Wherever the word "width" turns up in a line of the entries, copy that line.

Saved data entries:
__________

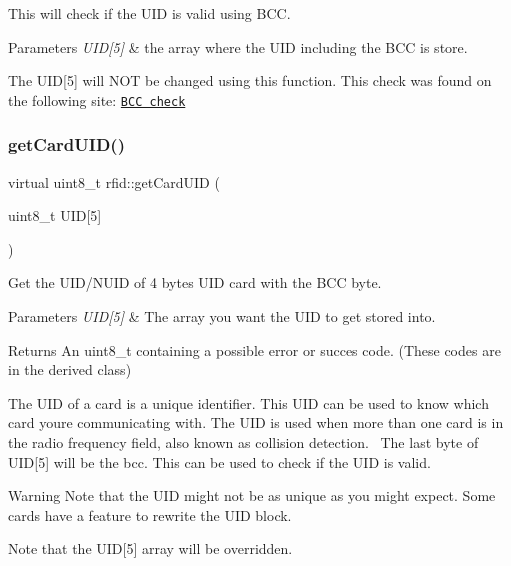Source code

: This will check if the U\+ID is valid using B\+CC. 


\begin{DoxyParams}{Parameters}
{\em U\+I\+D\mbox{[}5\mbox{]}} & the array where the U\+ID including the B\+CC is store.\\
\hline
\end{DoxyParams}
The U\+ID\mbox{[}5\mbox{]} will N\+OT be changed using this function. This check was found on the following site\+: \href{http://www.proxmark.org/forum/viewtopic.php?id=2274}{\tt B\+CC check} \mbox{\label{classrfid_afeb2a321694ceaf84db793f5efb3a750}} 
\subsubsection{\texorpdfstring{get\+Card\+U\+I\+D()}{getCardUID()}}
{\footnotesize\ttfamily virtual uint8\+\_\+t rfid\+::get\+Card\+U\+ID (\begin{DoxyParamCaption}\item[{uint8\+\_\+t}]{U\+ID\mbox{[}5\mbox{]} }\end{DoxyParamCaption})\hspace{0.3cm}{\ttfamily [pure virtual]}}



Get the U\+I\+D/\+N\+U\+ID of 4 bytes U\+ID card with the B\+CC byte. 


\begin{DoxyParams}{Parameters}
{\em U\+I\+D\mbox{[}5\mbox{]}} & The array you want the U\+ID to get stored into. \\
\hline
\end{DoxyParams}
\begin{DoxyReturn}{Returns}
An uint8\+\_\+t containing a possible error or succes code. (These codes are in the derived class)
\end{DoxyReturn}
The U\+ID of a card is a unique identifier. This U\+ID can be used to know which card you\textquotesingle{}re communicating with. The U\+ID is used when more than one card is in the radio frequency field, also known as collision detection.~\newline
 The last byte of U\+ID\mbox{[}5\mbox{]} will be the bcc. This can be used to check if the U\+ID is valid. \begin{DoxyWarning}{Warning}
Note that the U\+ID might not be as unique as you might expect. Some cards have a feature to rewrite the U\+ID block. 

Note that the U\+ID\mbox{[}5\mbox{]} array will be overridden. 
\end{DoxyWarning}


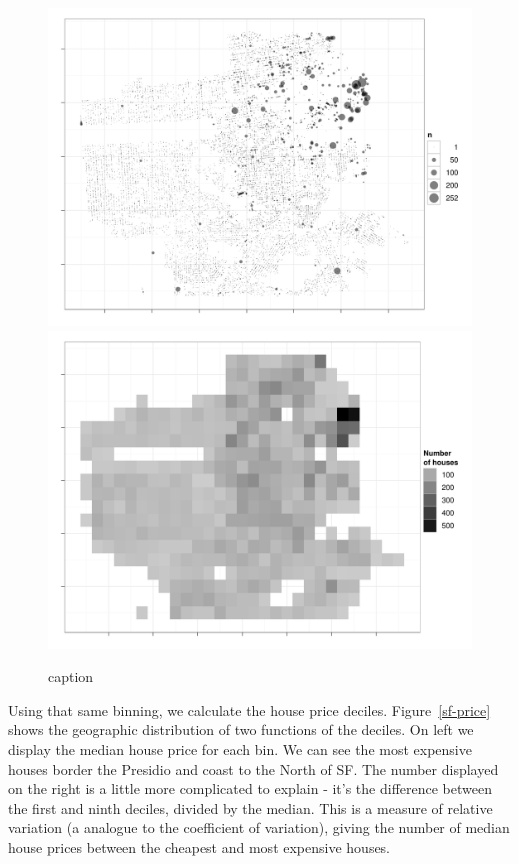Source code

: \documentclass[oneside]{article}
\begin{document}
\begin{figure}[htbp]
  \centering
    \includegraphics[width=0.5\linewidth]{sf-geo-n}%
    \includegraphics[width=0.5\linewidth]{sf-bin-n}
  \caption{caption}
  \label{fig:sf-n}
\end{figure}

Using that same binning, we calculate the house price deciles.  Figure~\ref{sf-price} shows the geographic distribution of two functions of the deciles.  On left we display the median house price for each bin.  We can see the most expensive houses border the Presidio and coast to the North of SF.  The number displayed on the right is a little more complicated to explain - it's the difference between the first and ninth deciles, divided by the median.  This is a measure of relative variation (a analogue to the coefficient of variation), giving the number of median house prices between the cheapest and most expensive houses.
\end{document}
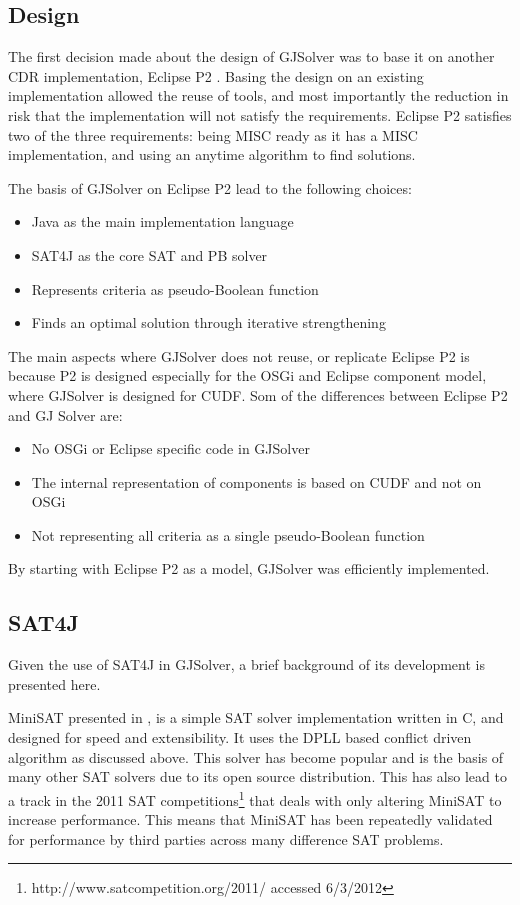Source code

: \subsection{Design}
The first decision made about the design of GJSolver was to base it on another CDR implementation, Eclipse P2 \citep{le_berre_dependency_2009,leBerre2010}.
Basing the design on an existing implementation allowed the reuse of tools, and most importantly the reduction in risk that the implementation will not satisfy the requirements.
Eclipse P2 satisfies two of the three requirements: being MISC ready as it has a MISC implementation, and using an anytime algorithm to find solutions. 

The basis of GJSolver on Eclipse P2 lead to the following choices:
\begin{itemize}
  \item Java as the main implementation language
  \item SAT4J as the core SAT and PB solver
  \item Represents criteria as pseudo-Boolean function
  \item Finds an optimal solution through iterative strengthening
\end{itemize}

The main aspects where GJSolver does not reuse, or replicate Eclipse P2 is because P2 is designed especially for the OSGi and Eclipse component model, where GJSolver is designed for CUDF.
Som of the differences between Eclipse P2 and GJ Solver are:
\begin{itemize}
  \item No OSGi or Eclipse specific code in GJSolver
  \item The internal representation of components is based on CUDF and not on OSGi
  \item Not representing all criteria as a single pseudo-Boolean function
\end{itemize}

By starting with Eclipse P2 as a model, GJSolver was efficiently implemented.

\subsection{SAT4J}
Given the use of SAT4J in GJSolver, a brief background of its development is presented here.

MiniSAT presented in \citep{een2003}, is a simple SAT solver implementation written in C, and designed for speed and extensibility.
It uses the DPLL based conflict driven algorithm as discussed above.
This solver has become popular and is the basis of many other SAT solvers due to its open source distribution.
This has also lead to a track in the 2011 SAT competitions\footnote{http://www.satcompetition.org/2011/ accessed 6/3/2012} that deals with only altering MiniSAT to increase performance.
This means that MiniSAT has been repeatedly validated for performance by third parties across many difference SAT problems. 

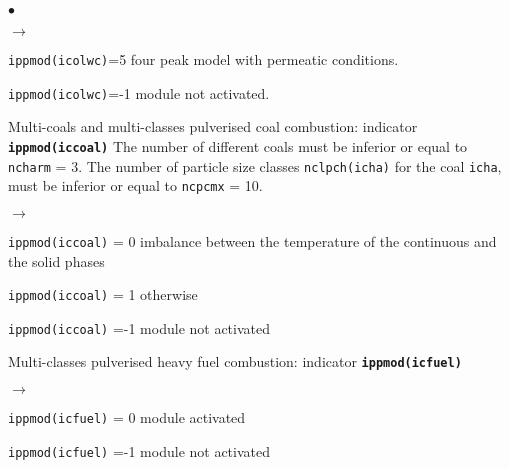 {{\begin{list}{$\bullet$}{}
\begin{list}{$\rightarrow$}{}
               \item \texttt{ippmod(icolwc)}=5 four peak model with permeatic conditions.
               \item \texttt{ippmod(icolwc)}=-1 module not activated.
          \end{list}
        \item Multi-coals and multi-classes pulverised coal combustion:
              indicator {\bf \tt ippmod(iccoal)}
              The number of different coals must be inferior or equal to
              \texttt{ncharm} = 3. The number of particle size
             classes \texttt{nclpch(icha)} for the coal
             \texttt{icha}, must
             be inferior or equal to \texttt{ncpcmx} = 10.
         \begin{list}{$\rightarrow$}{}
                \item \texttt{ippmod(iccoal)} = 0 imbalance between the
                      temperature of the continuous and the solid phases
                \item \texttt{ippmod(iccoal)} = 1 otherwise
                \item \texttt{ippmod(iccoal)} =-1 module not activated
         \end{list}

        \item Multi-classes pulverised heavy fuel combustion:
              indicator {\bf \tt ippmod(icfuel)}
         \begin{list}{$\rightarrow$}{}
                \item \texttt{ippmod(icfuel)} = 0 module activated
                \item \texttt{ippmod(icfuel)} =-1 module not activated
         \end{list}


\end{list}}}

__________

Result for this exercise:
    \includegraphics[width=0.5\linewidth]{sf-geo-n}%
    \includegraphics[width=0.5\linewidth]{sf-bin-n}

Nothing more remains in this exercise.